__Data to examine__

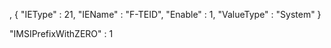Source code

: ,
								{
									"IEType" : 21,
									"IEName" : "F-TEID",
									"Enable" : 1,
									"ValueType" : "System"
								}

"IMSIPrefixWithZERO" : 1
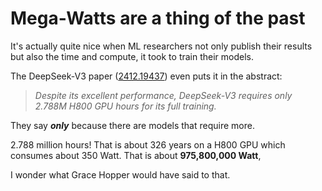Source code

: # Mega-Watts are a thing of the past

It's actually quite nice when ML researchers not only publish their results but also
the time and compute, it took to train their models.

The DeepSeek-V3 paper ([2412.19437](https://arxiv.org/abs/2412.19437)) even puts it in the
abstract:

> *Despite its excellent performance, DeepSeek-V3 requires only 
> 2.788M H800 GPU hours for its full training.*

They say ***only*** because there are models that require more.

2.788 million hours! That is about 326 years on a H800 GPU which consumes about 350 Watt.
That is about **975,800,000 Watt**, 

I wonder what Grace Hopper would have said to that.
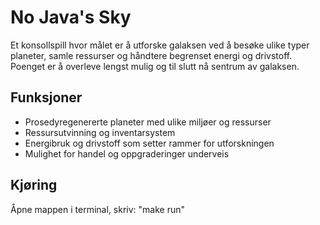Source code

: # No Java's Sky

Et konsollspill hvor målet er å utforske galaksen ved å besøke ulike typer planeter, samle ressurser og håndtere begrenset energi og drivstoff. Poenget er å overleve lengst mulig og til slutt nå sentrum av galaksen.  

## Funksjoner
- Prosedyregenererte planeter med ulike miljøer og ressurser  
- Ressursutvinning og inventarsystem  
- Energibruk og drivstoff som setter rammer for utforskningen  
- Mulighet for handel og oppgraderinger underveis 


## Kjøring
Åpne mappen i terminal, skriv: "make run"

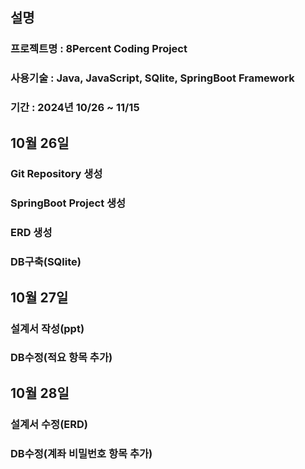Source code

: ## 설명
### 프로젝트명 : 8Percent Coding Project
### 사용기술 : Java, JavaScript, SQlite, SpringBoot Framework
### 기간 : 2024년 10/26 ~ 11/15 

## 10월 26일 
### Git Repository 생성
### SpringBoot Project 생성
### ERD 생성
### DB구축(SQlite)

## 10월 27일
### 설계서 작성(ppt)
### DB수정(적요 항목 추가)

## 10월 28일
### 설계서 수정(ERD)
### DB수정(계좌 비밀번호 항목 추가)
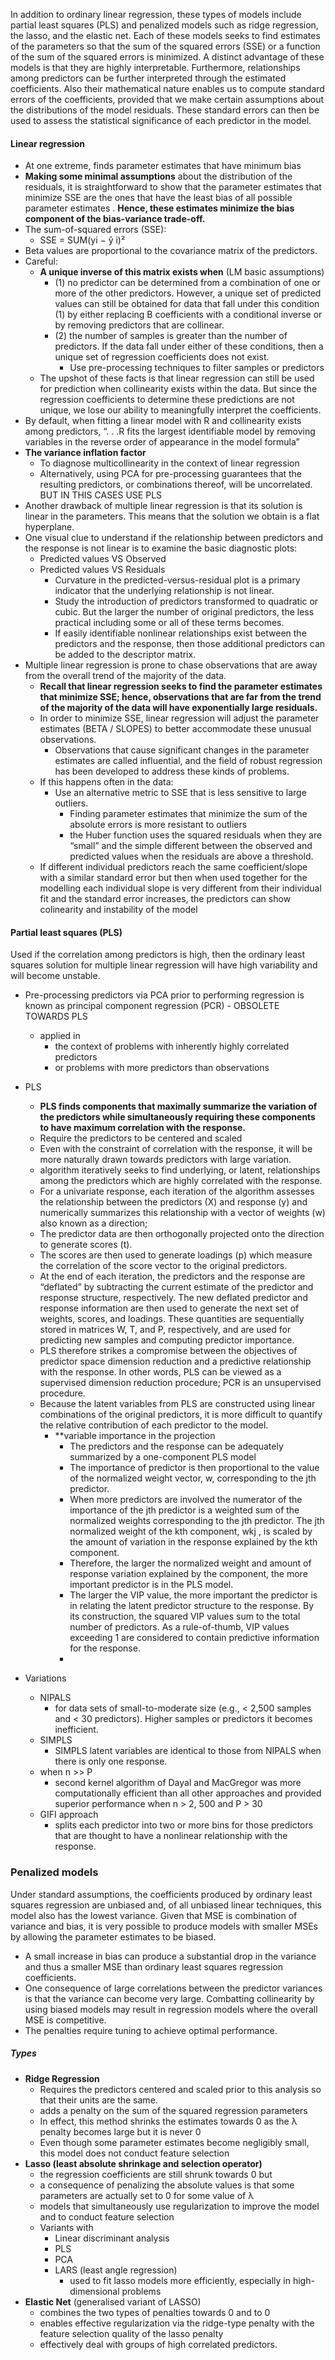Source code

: In addition to ordinary linear regression, these types of models include partial least squares (PLS) and penalized models such as ridge regression, the lasso, and the elastic net. Each of these models seeks to find estimates of the parameters so that the sum of the squared errors (SSE) or a function of the sum of the squared errors is minimized. A distinct advantage of these models is that they are highly interpretable.  Furthermore, relationships among predictors can be further interpreted through the estimated coefficients. Also their mathematical nature enables us to compute standard errors of the coefficients, provided that we make certain assumptions about the distributions of the model residuals. These standard errors can then be used to assess the statistical significance of
each predictor in the model. 

#### Linear regression
* At one extreme, finds parameter estimates that have minimum bias
* **Making some minimal assumptions** about the distribution of the residuals, it is straightforward to show that the parameter estimates that minimize SSE are the ones that have the least bias of all possible parameter estimates . **Hence, these estimates minimize the bias component of the bias-variance trade-off.**
* The sum-of-squared errors (SSE):
	* SSE = SUM(yi − ŷ i)² 
* Beta values are proportional to the covariance matrix of the predictors.
* Careful:
	* **A unique inverse of this matrix exists when**  (LM basic assumptions)
		* (1) no predictor can be determined from a combination of one or more of the other predictors. However, a unique set of predicted values can still be obtained for data that fall under this condition (1) by either replacing B coefficients with a conditional inverse or by removing predictors that are collinear. 
		* (2) the number of samples is greater than the number of predictors. If the data fall under either of these conditions, then a unique set of regression coefficients does not exist. 
			* Use pre-processing techniques to filter samples or predictors
	* The upshot of these facts is that linear regression can still be used for prediction when collinearity exists within the data. But since the regression coefficients to determine these predictions are not unique, we lose our ability to meaningfully interpret the coefficients.
* By default, when fitting a linear model with R and collinearity exists among predictors, “. . .R fits the largest identifiable model by removing variables in the reverse order of appearance in the model formula”
* **The variance inflation factor**
	* To diagnose multicollinearity in the context of linear regression
	* Alternatively, using PCA for pre-processing guarantees that the resulting predictors, or combinations thereof, will be uncorrelated. BUT IN THIS CASES USE PLS
* Another drawback of multiple linear regression is that its solution is linear in the parameters. This means that the solution we obtain is a flat hyperplane.
* One visual clue to understand if the relationship between predictors and the response is not linear is to examine the basic diagnostic plots:
	* Predicted values VS Observed
	* Predicted values VS Residuals
		* Curvature in the predicted-versus-residual plot is a primary indicator that the underlying relationship is not linear.
		* Study the introduction of predictors transformed to quadratic or cubic.  But the larger the number of original predictors, the less practical including some or all of these terms becomes.
		* If easily identifiable nonlinear relationships exist between the predictors and the response, then those additional predictors can be added to the descriptor matrix. 
* Multiple linear regression is prone to chase observations that are away from the overall trend of the majority of the data.
	* **Recall that linear regression seeks to find the parameter estimates that minimize SSE; hence, observations that are far from the trend of the majority of the data will have exponentially large residuals.** 
	* In order to minimize SSE, linear regression will adjust the parameter estimates (BETA / SLOPES) to better accommodate these unusual observations.
		* Observations that cause significant changes in the parameter estimates are called influential, and the field of robust regression has been developed to address these kinds of problems.
	* If this happens often in the data:
		* Use an alternative metric to SSE that is less sensitive to large outliers.
			* Finding parameter estimates that minimize the sum of the absolute errors is more resistant to outliers
			* the Huber function uses the squared residuals when they are “small” and the simple different between the observed and predicted values when the residuals are above a threshold. 
	* If different individual predictors reach the same coefficient/slope with a similar standard error but then when used together for the modelling each individual slope is very different from their individual fit and the standard error increases, the predictors can show colinearity and instability of the model
#### Partial least squares (PLS)
Used if the correlation among predictors is high, then the ordinary least squares solution for multiple linear regression will have high variability and will become unstable.
 * Pre-processing predictors via PCA prior to performing regression is known as principal component regression (PCR) - OBSOLETE TOWARDS PLS
	 * applied in 
		 * the context of problems with inherently highly correlated predictors 
		 * or problems with more predictors than observations
 
* PLS
	* **PLS finds components that maximally summarize the variation of the predictors while simultaneously requiring these components to have maximum correlation with the response.**
	* Require the predictors to be centered and scaled
	* Even with the constraint of correlation with the response, it will be more naturally drawn towards predictors with large variation.
	* algorithm iteratively seeks to find underlying, or latent, relationships among the predictors which are highly correlated with the response.
	* For a univariate response, each iteration of the algorithm assesses the relationship between the predictors (X) and response (y) and numerically summarizes this relationship with a vector of weights (w) also known as a direction;
	* The predictor data are then orthogonally projected onto the direction to generate scores (t). 
	* The scores are then used to generate loadings (p)  which measure the correlation of the score vector to the original predictors.
	* At the end of each iteration, the predictors and the response are “deflated” by subtracting the current estimate of the predictor and response structure, respectively. The new deflated predictor and response information are then used to generate the next set of weights, scores, and loadings. These quantities are sequentially stored in matrices W, T, and P, respectively, and are used for predicting new samples and computing predictor importance. 
	* PLS therefore strikes a compromise between the objectives of predictor space dimension reduction and a predictive relationship with the response. In other words, PLS can be viewed as a supervised dimension reduction procedure; PCR is an unsupervised procedure.
	* Because the latent variables from PLS are constructed using linear combinations of the original predictors, it is more difficult to quantify the relative contribution of each predictor to the model.
		* **variable importance in the projection
			* The predictors and the response can be adequately summarized by a one-component PLS model
			* The importance of predictor is then proportional to the value of the normalized weight vector, w, corresponding to the jth predictor.
			*  When more predictors are involved the numerator of the importance of the jth predictor is a weighted sum of the normalized weights corresponding to the jth predictor.  The jth normalized weight of the kth component, wkj , is scaled by the amount of variation in the response explained by the kth component.
			* Therefore, the larger the normalized weight and amount of response variation explained by the component, the more important predictor is in the PLS model.
			* The larger the VIP value, the more important the predictor is in relating the latent predictor structure to the response. By its construction, the squared VIP values sum to the total number of predictors. As a rule-of-thumb, VIP values exceeding 1 are considered to contain predictive information for the response.
			* 
* Variations
	* NIPALS
		* for data sets of small-to-moderate size (e.g., < 2,500 samples and < 30 predictors). Higher samples or predictors it becomes inefficient.
	* SIMPLS
		* SIMPLS latent variables are identical to those from NIPALS when there is only one response.
	* when n >> P
		* second kernel algorithm of Dayal and MacGregor was more computationally efficient than all other approaches and provided superior performance when n > 2, 500 and P > 30
	* GIFI approach
		* splits each predictor into two or more bins for those predictors that are thought to have a nonlinear relationship with the response.
### Penalized models
Under standard assumptions, the coefficients produced by ordinary least squares regression are unbiased and, of all unbiased linear techniques, this model also has the lowest variance. Given that MSE is combination of variance and bias, it is very possible to produce models with smaller MSEs by allowing the parameter estimates to be biased. 
* A small increase in bias can produce a substantial drop in the variance and thus a smaller MSE than ordinary least squares regression coefficients. 
* One consequence of large correlations between the predictor variances is that the variance can become very large. Combatting collinearity by using biased models may result in regression models where the overall MSE is competitive.
* The penalties require tuning to achieve optimal performance.
##### Types
* **Ridge Regression**
	* Requires the predictors centered and scaled prior to this analysis so that their units are the same. 
	* adds a penalty on the sum of the squared regression parameters
	* In effect, this method shrinks the estimates towards 0 as the λ penalty becomes large but it is never 0
	* Even though some parameter estimates become negligibly small, this model does not conduct feature selection
* **Lasso (least absolute shrinkage and selection operator)**
	* the regression coefficients are still shrunk towards 0 but
	* a consequence of penalizing the absolute values is that some parameters are actually set to 0 for some value of λ
	* models that simultaneously use regularization to improve the model and to conduct feature selection
	* Variants with
		* Linear discriminant analysis
		* PLS
		* PCA
		* LARS (least angle regression)
			*  used to fit lasso models more efficiently, especially in high-dimensional problems
* **Elastic Net** (generalised variant of LASSO)
	* combines the two types of penalties towards 0 and to 0
	* enables effective regularization via the ridge-type penalty with the feature selection quality of the lasso penalty
	* effectively deal with groups of high correlated predictors.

__What the task requires__
For this exercise, copy the lines from the one that contains "towards 0 and to 0" through the last line of the records, exactly and only those.

__Written solution__
	* combines the two types of penalties towards 0 and to 0
	* enables effective regularization via the ridge-type penalty with the feature selection quality of the lasso penalty
	* effectively deal with groups of high correlated predictors.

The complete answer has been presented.